Oklahoma Teachers Not Too Pleased About Bill to Ban AP U.S. History

“We are a wonderfully diverse state. But the Tulsa race riots, the Trail of Tears—those things happened. We can’t sanitize history,” says Linda Hampton, president of the Oklahoma Education Association. Danny Nicholson/Flickr/Creative Commons

Oklahoma's legislative committee on education voted 11-4 Monday to pass a bill prohibiting public schools from teaching advanced placement United States history amid accusations that the course is not patriotic enough, and Oklahoma teachers are fuming.

"My first reaction is that this is totally going to undermine public education in Oklahoma," says Matt Holtzen, an AP U.S. history teacher at Enid High School in Enid, Oklahoma. Holtzen has taught the course for the past five of his 17 years as a public school social studies teacher in the state. "We're looking at a $611 million shortfall in the budget for Oklahoma this year. And AP U.S. is what they target to cut?"

House Bill 1380 was introduced by Representative Daniel Fisher, a Republican and member of the Black Robe Regiment, a group that seeks to dismantle the "false wall of separation of church and state." Fischer said the AP history course focuses on "what is bad about America" and fails to teach "American exceptionalism," the Tulsa World reports. If passed by the Legislature, the bill would cut off funding to the course.

But Holtzen and others say it is ridiculous to suggest that the course is anti-American.

"It teaches about America. Both the good and the bad. It teaches the parts that we like to focus on, that we can be proud of, but it also shows areas where we stumbled and, importantly, where we've been able to correct mistakes of the past," Holtzen says. "It includes the idea of American exceptionalism, that this is a great nation that has had great achievement, but we shouldn't ignore the areas where we failed or that we need work on."
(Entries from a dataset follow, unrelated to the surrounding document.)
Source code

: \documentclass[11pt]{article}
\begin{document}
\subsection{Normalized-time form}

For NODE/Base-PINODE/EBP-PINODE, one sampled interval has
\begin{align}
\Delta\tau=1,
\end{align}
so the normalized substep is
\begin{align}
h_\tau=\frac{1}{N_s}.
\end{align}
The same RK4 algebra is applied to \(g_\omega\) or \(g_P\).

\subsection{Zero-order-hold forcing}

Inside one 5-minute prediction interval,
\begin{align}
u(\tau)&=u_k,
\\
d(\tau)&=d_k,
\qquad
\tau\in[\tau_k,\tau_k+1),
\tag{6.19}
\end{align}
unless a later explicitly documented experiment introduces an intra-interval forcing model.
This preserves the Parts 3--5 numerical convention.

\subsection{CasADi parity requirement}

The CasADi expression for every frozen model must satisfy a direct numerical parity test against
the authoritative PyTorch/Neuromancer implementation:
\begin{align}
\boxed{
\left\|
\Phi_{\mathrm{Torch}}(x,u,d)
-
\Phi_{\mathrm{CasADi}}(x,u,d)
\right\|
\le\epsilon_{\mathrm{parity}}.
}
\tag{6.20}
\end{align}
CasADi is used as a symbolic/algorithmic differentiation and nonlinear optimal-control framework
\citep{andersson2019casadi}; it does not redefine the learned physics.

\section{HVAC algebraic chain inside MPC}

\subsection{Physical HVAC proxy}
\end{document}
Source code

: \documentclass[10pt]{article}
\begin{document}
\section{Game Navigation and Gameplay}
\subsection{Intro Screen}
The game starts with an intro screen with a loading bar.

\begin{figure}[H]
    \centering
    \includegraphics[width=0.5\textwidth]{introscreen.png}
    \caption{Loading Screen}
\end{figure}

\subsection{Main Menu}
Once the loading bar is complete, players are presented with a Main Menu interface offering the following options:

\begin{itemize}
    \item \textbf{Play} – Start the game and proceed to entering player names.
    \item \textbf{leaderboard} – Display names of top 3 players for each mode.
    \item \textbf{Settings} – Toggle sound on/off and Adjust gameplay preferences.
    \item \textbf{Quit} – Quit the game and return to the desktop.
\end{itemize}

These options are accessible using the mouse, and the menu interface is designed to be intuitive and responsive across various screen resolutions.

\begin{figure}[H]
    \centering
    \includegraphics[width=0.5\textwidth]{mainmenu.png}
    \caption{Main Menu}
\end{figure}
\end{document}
What's more, he says, it teaches students to recognize that different groups of people in the U.S. experienced historical moments radically differently. "My job is to help students view multiple perspectives and evaluate what are the merits of each."

The text of the bill also includes a long list of primary documents that it says must be taught in all U.S. history classrooms going forward. Among the titles are the sermon known as "A Model of Christian Charity" by John Winthrop, the sermon known as "Sinners in the Hands of an Angry God" by Jonathan Edwards and the "give me liberty or give me death" speech made by Patrick Henry in 1775.
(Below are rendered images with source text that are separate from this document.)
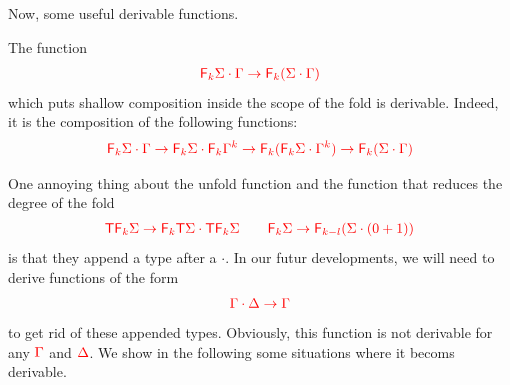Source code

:Now, some useful derivable functions.
\begin{example}\label{ex:PermuteScopeShallowFold}
The function
\begin{align*}
{\color{red}{{\color{red}{\mathsf F_{k}}}\Sigma\cdot \Gamma\to {\color{red}{\mathsf F_{k}}}(\Sigma\cdot \Gamma)}}
\end{align*}
which puts shallow composition inside the scope of the fold is derivable. Indeed, it is the composition of the following functions:
\begin{align*}
{\color{red}{{\color{red}{\mathsf F_{k}}}\Sigma\cdot \Gamma\to {\color{red}{\mathsf F_{k}}}\Sigma\cdot {\color{red}{\mathsf F_{k}}}\Gamma^k\to {\color{red}{\mathsf F_{k}}}({\color{red}{\mathsf F_{k}}}\Sigma\cdot \Gamma^k)\to {\color{red}{\mathsf F_{k}}}(\Sigma\cdot \Gamma)}}
\end{align*} 
\end{example}

One annoying thing about the unfold function and the function that reduces the degree of the fold
\begin{align*}
{\color{red}{{\color{red}{\mathsf T}}{\color{red}{\mathsf F_{k}}}\Sigma \to {\color{red}{\mathsf F_{k}}}{\color{red}{\mathsf T}}\Sigma\cdot  {\color{red}{\mathsf T}}{\color{red}{\mathsf F_{k}}}\Sigma \qquad {\color{red}{\mathsf F_{k}}}\Sigma \to {\color{red}{\mathsf F_{k-l}}}(\Sigma\cdot(0+1))}}
 \end{align*}
 is that they append a type after a $\cdot$. In our futur developments, we will need to derive functions of the form
 \begin{align*}
 {\color{red}{\Gamma\cdot\Delta\to \Gamma}}
 \end{align*}
 to get rid of these appended types. Obviously, this function is not derivable for any ${\color{red}{\Gamma}}$ and ${\color{red}{\Delta}}$. We show in the following some situations where it becoms derivable.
"I don't know of any history teacher who is worth his or her salt that doesn't teach all of these already," says Eugene Earsom, who taught social studies in the Oklahoma public school system for 20 years and was the director of the social studies curriculum for the state's Department of Education for another seven.

Linda Hampton, president of the Oklahoma Education Association, says it is ridiculous to legislate a sunnier version of U.S. history education. "We are a wonderfully diverse state. But the Tulsa race riots, the Trail of Tears—those things happened. We can't sanitize history," she said.

Hampton says several petitions opposing the bill have already begun to make the rounds. "My hope is that our legislators get the picture very loudly and clearly that parents and teachers want their children to have a real understanding of history."

Meanwhile, Holtzen's classroom has been abuzz with the news. He says that on Tuesday, the day after the education committee voted on the bill, his 23 AP students came to class incensed. "It's gotten them excited. They've been contacting their members of the Legislature, many of them for their first time. As a social studies teacher, that's exactly what I want to see: engagement."